# Two new maps for your viewing pleasure!



## Morrus (Jan 29, 2007)

In this thread I am attaching two new maps for your viewing pleasure.

The first is a pretty coloured version of the Regional Map.  This is the player version - there's a corresponding GM's version with more detail.

The second is a map of Gate Pass.


----------



## Retreater (Jan 29, 2007)

*Scale?*

According to the scale, the city of Gate Pass appears to be around 10 miles long! That means that it would take a typical human about a half day to traverse it. 

Can that scale be right? If so, how can such an immense city be governed? 

Retreater


----------



## Morrus (Jan 29, 2007)

Retreater said:
			
		

> According to the scale, the city of Gate Pass appears to be around 10 miles long! That means that it would take a typical human about a half day to traverse it.
> 
> Can that scale be right? If so, how can such an immense city be governed?

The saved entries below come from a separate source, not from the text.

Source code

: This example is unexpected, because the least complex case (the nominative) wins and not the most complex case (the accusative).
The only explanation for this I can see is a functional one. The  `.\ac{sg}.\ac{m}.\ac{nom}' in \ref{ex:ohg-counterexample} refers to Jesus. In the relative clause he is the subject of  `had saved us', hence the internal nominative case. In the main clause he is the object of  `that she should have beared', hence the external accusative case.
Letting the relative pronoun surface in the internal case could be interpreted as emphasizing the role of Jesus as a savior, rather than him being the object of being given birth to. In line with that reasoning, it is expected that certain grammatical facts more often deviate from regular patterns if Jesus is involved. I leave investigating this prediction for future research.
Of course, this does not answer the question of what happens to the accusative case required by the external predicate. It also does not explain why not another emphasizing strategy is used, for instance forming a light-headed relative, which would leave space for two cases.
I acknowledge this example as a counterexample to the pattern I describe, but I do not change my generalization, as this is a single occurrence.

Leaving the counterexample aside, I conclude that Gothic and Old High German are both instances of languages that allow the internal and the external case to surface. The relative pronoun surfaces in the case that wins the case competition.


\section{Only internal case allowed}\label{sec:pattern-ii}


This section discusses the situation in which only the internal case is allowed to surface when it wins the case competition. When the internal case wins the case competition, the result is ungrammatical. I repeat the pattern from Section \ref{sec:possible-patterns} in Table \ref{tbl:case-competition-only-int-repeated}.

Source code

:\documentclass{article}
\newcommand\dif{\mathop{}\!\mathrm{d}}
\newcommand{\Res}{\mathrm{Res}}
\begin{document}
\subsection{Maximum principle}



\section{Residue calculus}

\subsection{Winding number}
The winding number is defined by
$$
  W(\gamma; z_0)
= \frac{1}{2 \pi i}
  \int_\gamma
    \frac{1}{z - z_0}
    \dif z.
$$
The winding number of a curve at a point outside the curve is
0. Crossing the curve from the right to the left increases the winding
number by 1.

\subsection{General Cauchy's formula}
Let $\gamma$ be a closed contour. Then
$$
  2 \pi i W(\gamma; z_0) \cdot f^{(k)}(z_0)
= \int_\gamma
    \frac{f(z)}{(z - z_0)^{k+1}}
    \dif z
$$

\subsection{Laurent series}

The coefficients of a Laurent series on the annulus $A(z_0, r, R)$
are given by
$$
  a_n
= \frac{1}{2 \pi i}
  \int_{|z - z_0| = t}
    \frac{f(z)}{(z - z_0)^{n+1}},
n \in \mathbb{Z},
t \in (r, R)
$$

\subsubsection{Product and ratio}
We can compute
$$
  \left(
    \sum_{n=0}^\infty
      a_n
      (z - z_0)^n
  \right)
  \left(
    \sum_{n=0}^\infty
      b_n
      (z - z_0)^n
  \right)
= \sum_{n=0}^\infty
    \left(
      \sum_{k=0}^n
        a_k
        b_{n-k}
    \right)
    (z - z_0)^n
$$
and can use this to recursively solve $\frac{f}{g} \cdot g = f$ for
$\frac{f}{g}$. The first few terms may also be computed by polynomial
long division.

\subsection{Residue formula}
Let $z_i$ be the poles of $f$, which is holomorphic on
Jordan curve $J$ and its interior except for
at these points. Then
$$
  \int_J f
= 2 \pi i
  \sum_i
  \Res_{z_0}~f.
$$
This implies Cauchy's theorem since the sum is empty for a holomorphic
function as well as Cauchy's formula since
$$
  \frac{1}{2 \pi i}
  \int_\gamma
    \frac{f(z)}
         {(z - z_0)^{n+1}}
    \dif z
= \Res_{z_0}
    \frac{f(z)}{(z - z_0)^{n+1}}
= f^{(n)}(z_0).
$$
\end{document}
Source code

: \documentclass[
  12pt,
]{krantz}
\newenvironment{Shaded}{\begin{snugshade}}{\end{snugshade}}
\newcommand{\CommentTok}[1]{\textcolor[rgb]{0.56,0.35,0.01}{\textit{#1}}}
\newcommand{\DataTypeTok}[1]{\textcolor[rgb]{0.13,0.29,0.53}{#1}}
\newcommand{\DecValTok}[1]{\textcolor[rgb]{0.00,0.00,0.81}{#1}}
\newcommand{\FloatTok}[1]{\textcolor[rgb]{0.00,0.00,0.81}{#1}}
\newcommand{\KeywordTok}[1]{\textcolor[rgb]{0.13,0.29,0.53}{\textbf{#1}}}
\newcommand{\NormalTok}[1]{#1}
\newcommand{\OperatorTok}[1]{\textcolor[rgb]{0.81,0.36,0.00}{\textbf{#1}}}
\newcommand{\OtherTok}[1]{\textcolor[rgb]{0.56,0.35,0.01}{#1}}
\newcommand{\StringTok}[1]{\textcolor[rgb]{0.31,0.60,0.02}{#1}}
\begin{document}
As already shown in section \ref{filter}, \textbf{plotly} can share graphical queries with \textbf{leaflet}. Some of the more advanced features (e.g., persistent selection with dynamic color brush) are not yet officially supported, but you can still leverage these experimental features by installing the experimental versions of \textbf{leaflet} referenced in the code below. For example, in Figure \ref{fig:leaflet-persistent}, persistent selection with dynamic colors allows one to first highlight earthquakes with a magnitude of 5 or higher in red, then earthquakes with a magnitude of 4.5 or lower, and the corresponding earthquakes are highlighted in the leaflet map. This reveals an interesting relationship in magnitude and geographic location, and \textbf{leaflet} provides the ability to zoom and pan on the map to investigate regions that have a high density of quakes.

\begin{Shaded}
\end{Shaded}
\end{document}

It's very, very thin.  The actual area isn't that large.  And there are, as you can see, walled, manned divisions at periodic intervals.


----------



## sirwmholder (Jan 29, 2007)

The player's map looks very colorful but it lacks something... trade routes being the most notable. Also given it's peninsula view why wouldn't sea travel negate the need to capture Gate Pass?  Sure it would be nice but the rivers and ocean give the impression that Ragesia isn't without other means to wage an assault if Gate Pass became too troublesome.  I'm really not derailing I just know that's one of the things my players will ask if I hand them this map.

Thank you for your time,
William Holder


----------



## Vanuslux (Jan 29, 2007)

Retreater said:
			
		

> According to the scale, the city of Gate Pass appears to be around 10 miles long! That means that it would take a typical human about a half day to traverse it.
> 
> Can that scale be right? If so, how can such an immense city be governed?
> 
> Retreater




Horses?


----------



## Hathur (Jan 29, 2007)

The maps look great, nice detail and clean design - I like 'em 

Now where the heck is the damn first part? January is about to end


----------



## Morrus (Jan 30, 2007)

sirwmholder said:
			
		

> The player's map looks very colorful but it lacks something... trade routes being the most notable. Also given it's peninsula view why wouldn't sea travel negate the need to capture Gate Pass?  Sure it would be nice but the rivers and ocean give the impression that Ragesia isn't without other means to wage an assault if Gate Pass became too troublesome.  I'm really not derailing I just know that's one of the things my players will ask if I hand them this map.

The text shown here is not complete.